Set down exactly the lines from the first line of the records through the line that contains "### Converting the model to TensorFlow Lite", and leave every picture out.

| TASK INPUTS |
● ● ● ● ●

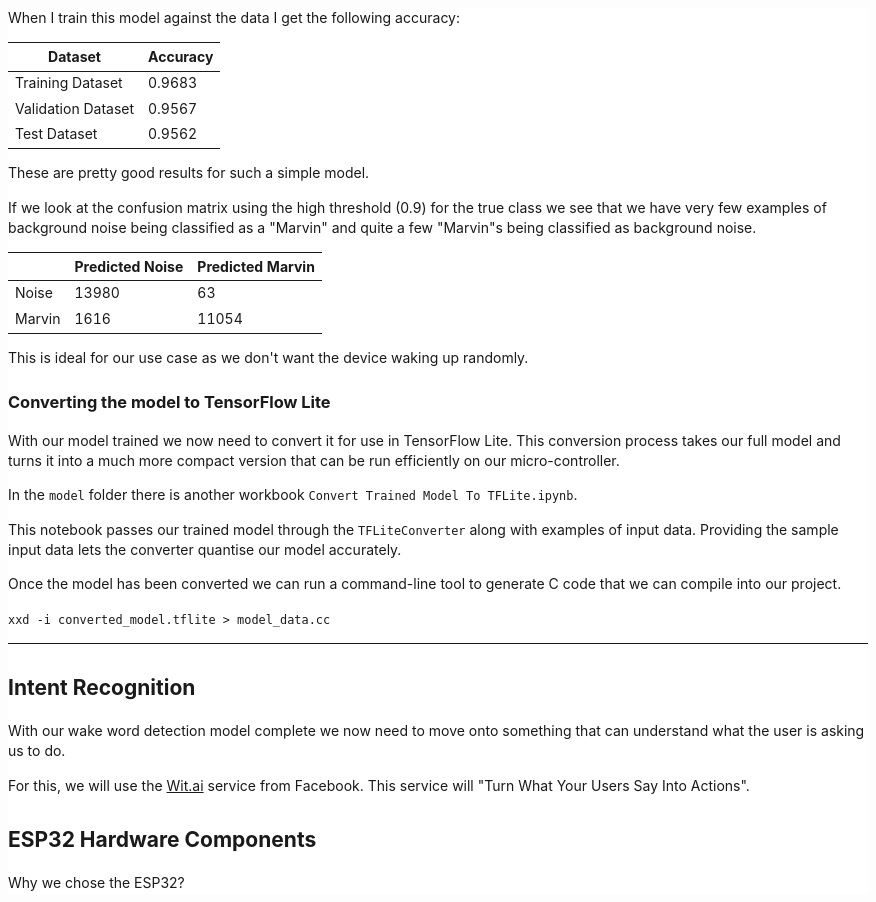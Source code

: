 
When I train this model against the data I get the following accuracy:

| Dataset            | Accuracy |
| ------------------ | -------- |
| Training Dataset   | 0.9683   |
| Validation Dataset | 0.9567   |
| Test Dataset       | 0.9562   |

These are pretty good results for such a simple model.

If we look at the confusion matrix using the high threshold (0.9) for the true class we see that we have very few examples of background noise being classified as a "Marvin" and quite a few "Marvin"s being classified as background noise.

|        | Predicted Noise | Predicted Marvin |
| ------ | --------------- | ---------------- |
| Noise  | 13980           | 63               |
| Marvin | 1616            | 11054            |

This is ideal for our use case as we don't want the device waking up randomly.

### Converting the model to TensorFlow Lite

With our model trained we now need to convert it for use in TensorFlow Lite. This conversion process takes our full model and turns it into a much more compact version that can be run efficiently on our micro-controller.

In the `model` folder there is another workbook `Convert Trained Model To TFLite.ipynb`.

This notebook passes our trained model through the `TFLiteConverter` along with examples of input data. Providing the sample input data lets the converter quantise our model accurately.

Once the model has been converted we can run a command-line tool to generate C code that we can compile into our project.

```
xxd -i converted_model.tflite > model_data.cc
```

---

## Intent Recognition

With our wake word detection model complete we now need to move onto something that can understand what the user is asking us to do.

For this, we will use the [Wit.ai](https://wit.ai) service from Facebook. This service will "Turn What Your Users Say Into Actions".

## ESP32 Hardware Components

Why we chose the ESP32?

● ● ● ● ●

| ANSWER FOR THIS EXERCISE |
Source code

: 
When I train this model against the data I get the following accuracy:

| Dataset            | Accuracy |
| ------------------ | -------- |
| Training Dataset   | 0.9683   |
| Validation Dataset | 0.9567   |
| Test Dataset       | 0.9562   |

These are pretty good results for such a simple model.

If we look at the confusion matrix using the high threshold (0.9) for the true class we see that we have very few examples of background noise being classified as a "Marvin" and quite a few "Marvin"s being classified as background noise.

|        | Predicted Noise | Predicted Marvin |
| ------ | --------------- | ---------------- |
| Noise  | 13980           | 63               |
| Marvin | 1616            | 11054            |

This is ideal for our use case as we don't want the device waking up randomly.

### Converting the model to TensorFlow Lite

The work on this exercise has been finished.